How to Identify an AI Agent
An AI agent is a system that uses an AI model to pursue a goal through a feedback loop: it decides what to do next, takes actions, observes results, updates its state or context, and continues until it reaches a stopping condition.
That definition matters because teams often label any LLM-powered feature as an agent. A chatbot, prompt chain, cron job, classifier, or workflow may use a model without being agentic. The distinction affects how you design evals, tracing, permissions, retries, cost controls, and release gates.
If you are shipping LLM-powered software, you need a practical way to identify whether a system is actually acting as an agent. Use the criteria below when reviewing your architecture, product requirements, or vendor claims.

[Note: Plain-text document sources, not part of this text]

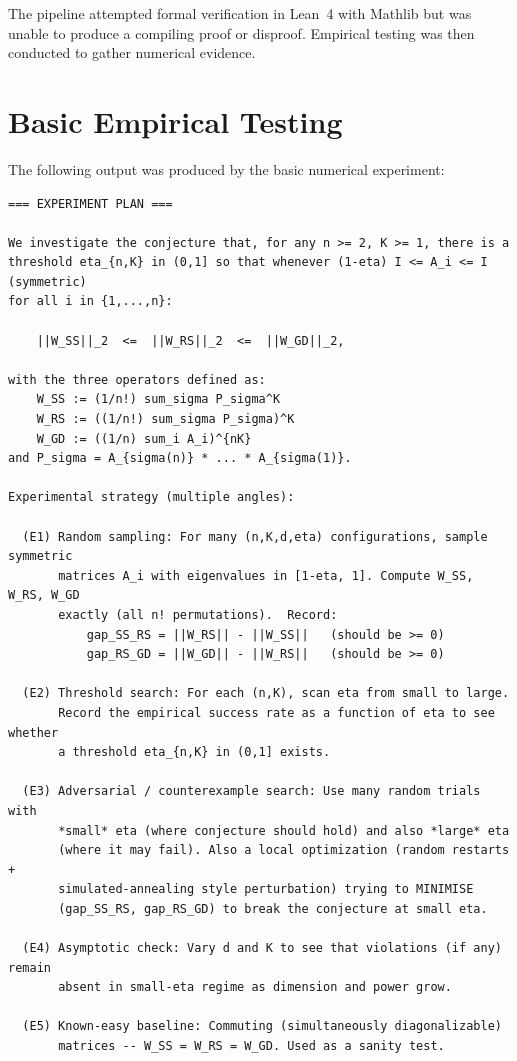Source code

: \documentclass[11pt]{article}
\begin{document}
The pipeline attempted formal verification in Lean~4 with Mathlib but was unable to
produce a compiling proof or disproof. Empirical testing was then conducted to gather
numerical evidence.

\section{Basic Empirical Testing}

The following output was produced by the basic numerical experiment:

\begin{lstlisting}
=== EXPERIMENT PLAN ===

We investigate the conjecture that, for any n >= 2, K >= 1, there is a
threshold eta_{n,K} in (0,1] so that whenever (1-eta) I <= A_i <= I (symmetric)
for all i in {1,...,n}:

    ||W_SS||_2  <=  ||W_RS||_2  <=  ||W_GD||_2,

with the three operators defined as:
    W_SS := (1/n!) sum_sigma P_sigma^K
    W_RS := ((1/n!) sum_sigma P_sigma)^K
    W_GD := ((1/n) sum_i A_i)^{nK}
and P_sigma = A_{sigma(n)} * ... * A_{sigma(1)}.

Experimental strategy (multiple angles):

  (E1) Random sampling: For many (n,K,d,eta) configurations, sample symmetric
       matrices A_i with eigenvalues in [1-eta, 1]. Compute W_SS, W_RS, W_GD
       exactly (all n! permutations).  Record:
           gap_SS_RS = ||W_RS|| - ||W_SS||   (should be >= 0)
           gap_RS_GD = ||W_GD|| - ||W_RS||   (should be >= 0)

  (E2) Threshold search: For each (n,K), scan eta from small to large.
       Record the empirical success rate as a function of eta to see whether
       a threshold eta_{n,K} in (0,1] exists.

  (E3) Adversarial / counterexample search: Use many random trials with
       *small* eta (where conjecture should hold) and also *large* eta
       (where it may fail). Also a local optimization (random restarts +
       simulated-annealing style perturbation) trying to MINIMISE
       (gap_SS_RS, gap_RS_GD) to break the conjecture at small eta.

  (E4) Asymptotic check: Vary d and K to see that violations (if any) remain
       absent in small-eta regime as dimension and power grow.

  (E5) Known-easy baseline: Commuting (simultaneously diagonalizable)
       matrices -- W_SS = W_RS = W_GD. Used as a sanity test.


\end{lstlisting}
\end{document}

Short definition: what makes something an AI agent?
An AI agent has four core properties:
- A goal: The system is given an objective, such as “resolve this support ticket” or “find and fix the failing test.”
- Decision-making: The system chooses the next action based on current context, model output, tool results, or memory.
- Action: The system can call tools, query systems, write files, send messages, update records, or trigger workflows.
- Feedback loop: The system observes what happened after an action and uses that information to decide what to do next.
A system becomes more agentic as it gains autonomy over sequencing, tool use, context selection, retries, and termination. It becomes less agentic when a developer hardcodes each step and the model only fills in text or structured fields.
A practical checklist for identifying an AI agent
Use this checklist during design reviews. If the answer is “yes” to most of these questions, you are probably dealing with an AI agent.
1. Does it pursue a goal instead of answering a single prompt?
A basic LLM call responds to an input. An agent tries to complete an objective.
For example, “summarize this transcript” is usually a single task. “Review this transcript, identify customer risks, create follow-up tasks, and escalate urgent accounts” is closer to an agentic workflow if the system decides which actions to take and when.
The goal should be specific enough to evaluate. “Help the user” is too vague. “Create a pull request that updates the failing unit test without changing production code” is much easier to test.
2. Can it choose between multiple actions?
An agent usually has a set of possible actions. It may choose to search docs, call an API, inspect a file, ask a clarifying question, retry a tool call, or stop.
If your application always runs the same fixed sequence, such as “retrieve documents, generate answer, return JSON,” it is better described as a prompt chain or LLM workflow. The model may still be important, but it is not choosing the control flow.
If the model decides whether to retrieve, browse, execute code, write to a database, or hand off to another system, you are in agent territory.
3. Does it use tools that affect external systems?
Tool use alone does not make an AI agent, but it is a strong signal. The risk profile changes once the system can act outside the chat window.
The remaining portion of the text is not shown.